Bereits im Juni dieses Jahres stand viel für die Veranstalter auf dem Spiel. Denn die Cebit hatte ihre besten Zeiten schon lange hinter sich. Mit einem frischen Konzept sollte die Messe zu altem Glanz zurückfinden. Das Gelände in Hannover sollte ein Ort sein, an dem digitale Vordenker Managern frische Ideen mit auf den Weg geben. Doch das Konzept ging nicht auf. Große Unternehmen wie Microsoft oder die Deutsche Telekom, die einst zu den größten Ausstellern zählten, schickten gerade einmal ihre zweite Managementgarde. Ein fatales Signal und der vorzeitige Todesstoß für eine Cebit in neuem Gewand, obwohl es durchaus auch positive Stimmen zum frischen Konzept gab.

Daher ist es jetzt nur konsequent, dass die Veranstalter die Reißleine ziehen und nicht versuchen, mit vergangenem Glanz zu werben und die Messe krampfhaft am Leben zu erhalten. Der Name Cebit ist einfach zu behaftet, er steht für Erfolg, für Meilensteine. Ein Beispiel: Microsoft-Chef Bill Gates stellte in Hannover einst das Betriebssystem Windows 95 vor. Auch Größen wie Apple oder der Computerchiphersteller Intel gaben sich keine Blöße und waren auf der Cebit vertreten.
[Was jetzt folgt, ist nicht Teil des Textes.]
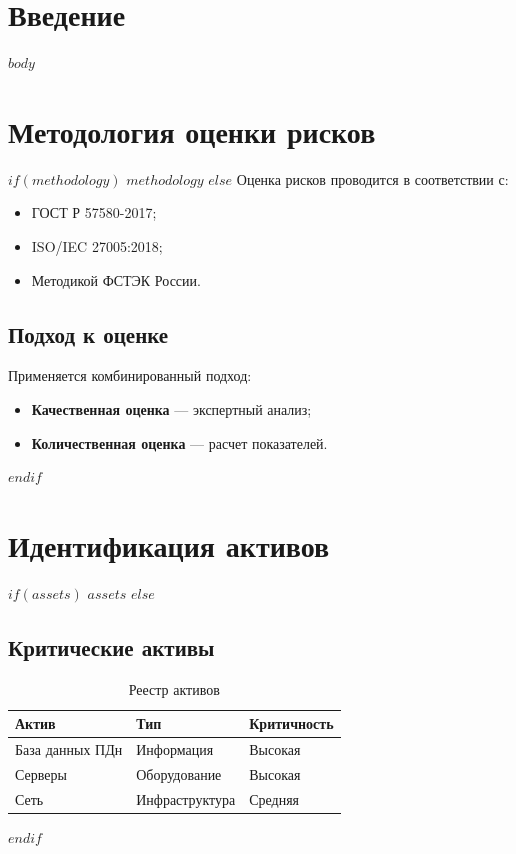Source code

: \documentclass[14pt,a4paper]{extarticle}
\begin{document}
\makeTitlePage

\mainpagestyle
\tableofcontents
\newpage

\section{Введение}
\label{sec:intro}

$body$

\section{Методология оценки рисков}
\label{sec:methodology}

$if(methodology)$
$methodology$
$else$
Оценка рисков проводится в соответствии с:
\begin{itemize}
    \item ГОСТ Р 57580-2017;
    \item ISO/IEC 27005:2018;
    \item Методикой ФСТЭК России.
\end{itemize}

\subsection{Подход к оценке}
Применяется комбинированный подход:
\begin{itemize}
    \item \textbf{Качественная оценка} — экспертный анализ;
    \item \textbf{Количественная оценка} — расчет показателей.
\end{itemize}
$endif$

\section{Идентификация активов}
\label{sec:assets}

$if(assets)$
$assets$
$else$
\subsection{Критические активы}
\begin{table}[h]
\centering
\caption{Реестр активов}
\begin{tabular}{|l|l|l|}
\hline
\textbf{Актив} & \textbf{Тип} & \textbf{Критичность} \\
\hline
База данных ПДн & Информация & Высокая \\
Серверы & Оборудование & Высокая \\
Сеть & Инфраструктура & Средняя \\
\hline
\end{tabular}
\end{table}
$endif$
\end{document}
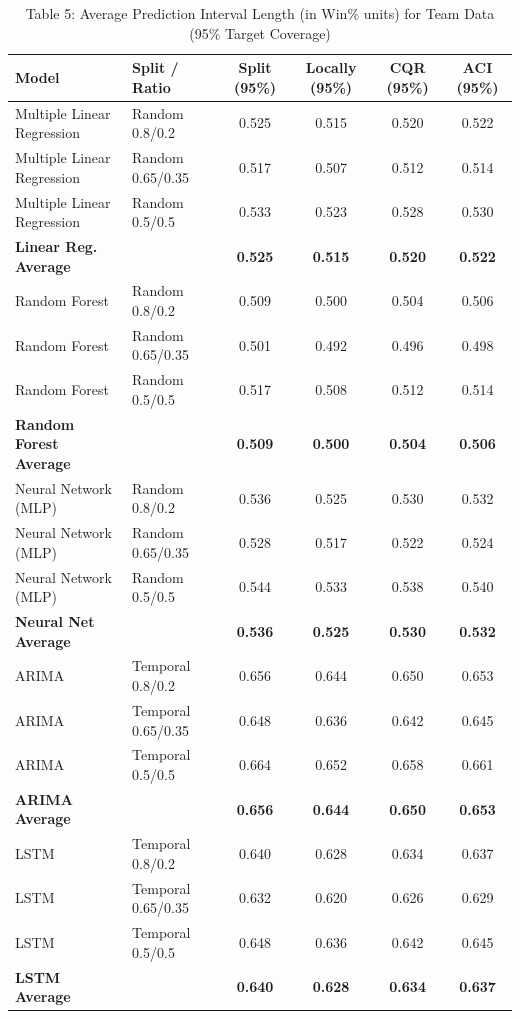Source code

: \documentclass[11pt,a4paper]{article}
\begin{document}
\begin{table}[H]
\centering
\caption{Table 5: Average Prediction Interval Length (in Win\% units) for Team Data (95\% Target Coverage)}
\label{tab:team_tab5}
\scriptsize
\begin{tabular}{llcccc}
\toprule
Model & Split / Ratio & Split (95\%) & Locally (95\%) & CQR (95\%) & ACI (95\%) \\
\midrule
Multiple Linear Regression & Random 0.8/0.2 & 0.525 & 0.515 & 0.520 & 0.522 \\
Multiple Linear Regression & Random 0.65/0.35 & 0.517 & 0.507 & 0.512 & 0.514 \\
Multiple Linear Regression & Random 0.5/0.5 & 0.533 & 0.523 & 0.528 & 0.530 \\
\textbf{Linear Reg. Average} & & \textbf{0.525} & \textbf{0.515} & \textbf{0.520} & \textbf{0.522} \\
\midrule
Random Forest & Random 0.8/0.2 & 0.509 & 0.500 & 0.504 & 0.506 \\
Random Forest & Random 0.65/0.35 & 0.501 & 0.492 & 0.496 & 0.498 \\
Random Forest & Random 0.5/0.5 & 0.517 & 0.508 & 0.512 & 0.514 \\
\textbf{Random Forest Average} & & \textbf{0.509} & \textbf{0.500} & \textbf{0.504} & \textbf{0.506} \\
\midrule
Neural Network (MLP) & Random 0.8/0.2 & 0.536 & 0.525 & 0.530 & 0.532 \\
Neural Network (MLP) & Random 0.65/0.35 & 0.528 & 0.517 & 0.522 & 0.524 \\
Neural Network (MLP) & Random 0.5/0.5 & 0.544 & 0.533 & 0.538 & 0.540 \\
\textbf{Neural Net Average} & & \textbf{0.536} & \textbf{0.525} & \textbf{0.530} & \textbf{0.532} \\
\midrule
ARIMA & Temporal 0.8/0.2 & 0.656 & 0.644 & 0.650 & 0.653 \\
ARIMA & Temporal 0.65/0.35 & 0.648 & 0.636 & 0.642 & 0.645 \\
ARIMA & Temporal 0.5/0.5 & 0.664 & 0.652 & 0.658 & 0.661 \\
\textbf{ARIMA Average} & & \textbf{0.656} & \textbf{0.644} & \textbf{0.650} & \textbf{0.653} \\
\midrule
LSTM & Temporal 0.8/0.2 & 0.640 & 0.628 & 0.634 & 0.637 \\
LSTM & Temporal 0.65/0.35 & 0.632 & 0.620 & 0.626 & 0.629 \\
LSTM & Temporal 0.5/0.5 & 0.648 & 0.636 & 0.642 & 0.645 \\
\textbf{LSTM Average} & & \textbf{0.640} & \textbf{0.628} & \textbf{0.634} & \textbf{0.637} \\
\bottomrule
\end{tabular}
\end{table}
\end{document}
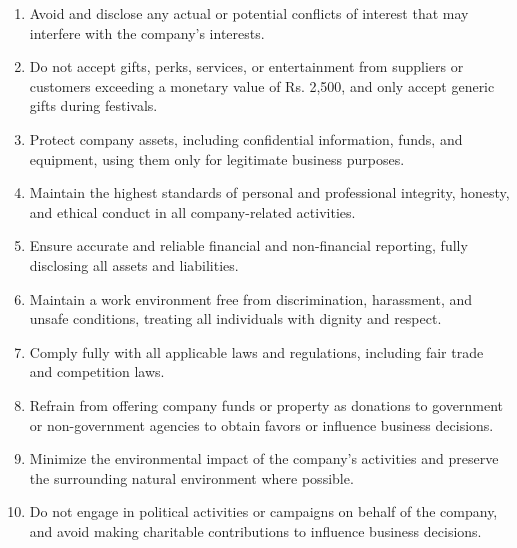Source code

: \begin{enumerate}
	\item Avoid and disclose any actual or potential conflicts of interest that may interfere with the company's interests.
	\item Do not accept gifts, perks, services, or entertainment from suppliers or customers exceeding a monetary value of Rs. 2,500, and only accept generic gifts during festivals.
	\item Protect company assets, including confidential information, funds, and equipment, using them only for legitimate business purposes.
	\item Maintain the highest standards of personal and professional integrity, honesty, and ethical conduct in all company-related activities.
	\item Ensure accurate and reliable financial and non-financial reporting, fully disclosing all assets and liabilities.
	\item Maintain a work environment free from discrimination, harassment, and unsafe conditions, treating all individuals with dignity and respect.
	\item Comply fully with all applicable laws and regulations, including fair trade and competition laws.
	\item Refrain from offering company funds or property as donations to government or non-government agencies to obtain favors or influence business decisions.
	\item Minimize the environmental impact of the company's activities and preserve the surrounding natural environment where possible.
	\item Do not engage in political activities or campaigns on behalf of the company, and avoid making charitable contributions to influence business decisions.
\end{enumerate}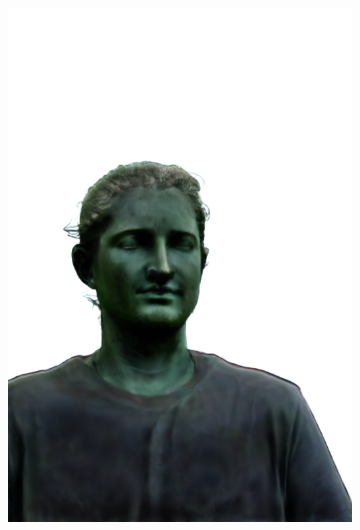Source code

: \begin{figure}[ht]
\begin{subfigure}{0.08\linewidth}
        \includegraphics[width=\textwidth]{Figures/results/high/ephra_stone/11_render.png}

\end{subfigure}
\end{figure}
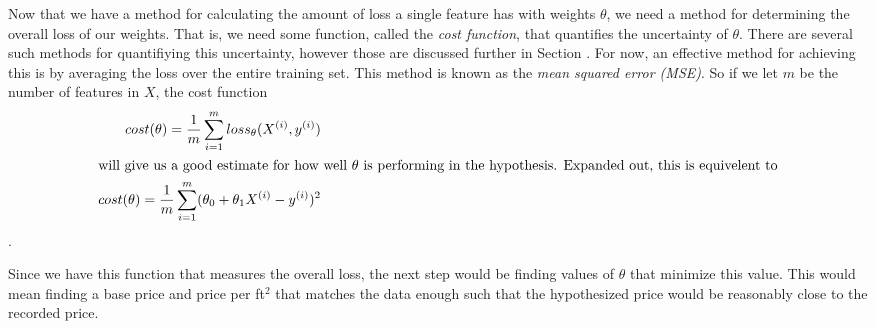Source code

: Now that we have a method for calculating the amount of loss a single feature
has with weights $\theta$, we need a method for determining the overall loss of
our weights. That is, we need some function, called the \emph{cost function},
that quantifies the uncertainty of $\theta$. There are several such methods for
quantifiying this uncertainty, however those are discussed further in Section
\placeholder. For now, an effective method for achieving this is by averaging
the loss over the entire training set. This method is known as the \emph{mean
squared error (MSE)}. So if we let $m$ be the number of features in $X$, the
cost function
\begin{subequations}
    \begin{align}
        cost(\theta) = \frac{1}{m}\sum_{i=1}^m loss_{\theta}(X^{(i)}, y^{(i)}) \\
    \intertext{will give us a good estimate for how well $\theta$ is performing
        in the hypothesis. Expanded out, this is equivelent to}
        cost(\theta) = \frac{1}{m}\sum_{i=1}^m (\theta_0 + \theta_1X^{(i)} -
        y^{(i)})^2
    \end{align}
\end{subequations}
.

Since we have this function that measures the overall loss, the next step
would be finding values of $\theta$ that minimize this value. This would mean
finding a base price and price per ft$^2$ that matches the data enough such that
the hypothesized price would be reasonably close to the recorded price.

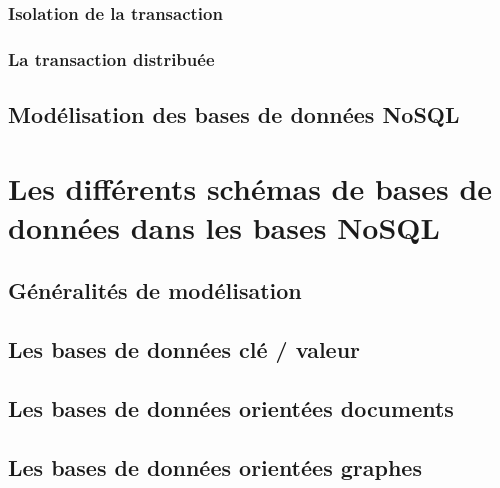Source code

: \documentclass[12pt,titlepage,a4paper]{report}
\begin{document}
			\subsection{Isolation de la transaction}
			\subsection{La transaction distribuée}

		\section{Modélisation des bases de données NoSQL}
			

	\chapter{Les différents schémas de bases de données dans les bases NoSQL}
	\minitoc
		
		\section{Généralités de modélisation}
			

		\section{Les bases de données clé / valeur}
			

		\section{Les bases de données orientées documents}
		\section{Les bases de données orientées graphes}

	
	
\end{document}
Technische Meilensteine wie die ersten MP3-Spieler zogen das Publikum ebenso in den Bann, wie die ersten leistungsstarken Digitalkameras.

Zu Spitzenzeiten – etwa zur Jahrtausendwende – zog die Cebit fast eine Million Gäste an – Zahlen, von denen man die vergangenen Jahre nur noch träumen konnte. Insgesamt lockte die Cebit in neuem Gewand Mitte dieses Jahres nur noch knapp 120 000 Menschen aufs Messegelände – noch einmal deutlich weniger als 2017 mit etwa 200 000 Besuchern. Allerdings kann und sollte dieser Schlussstrich vor allem als Chance verstanden werden, etwas Neues aufzubauen – mit frischem Konzept und unter anderem Namen. Vielleicht wird daraus der nächste Ort für Meilensteine.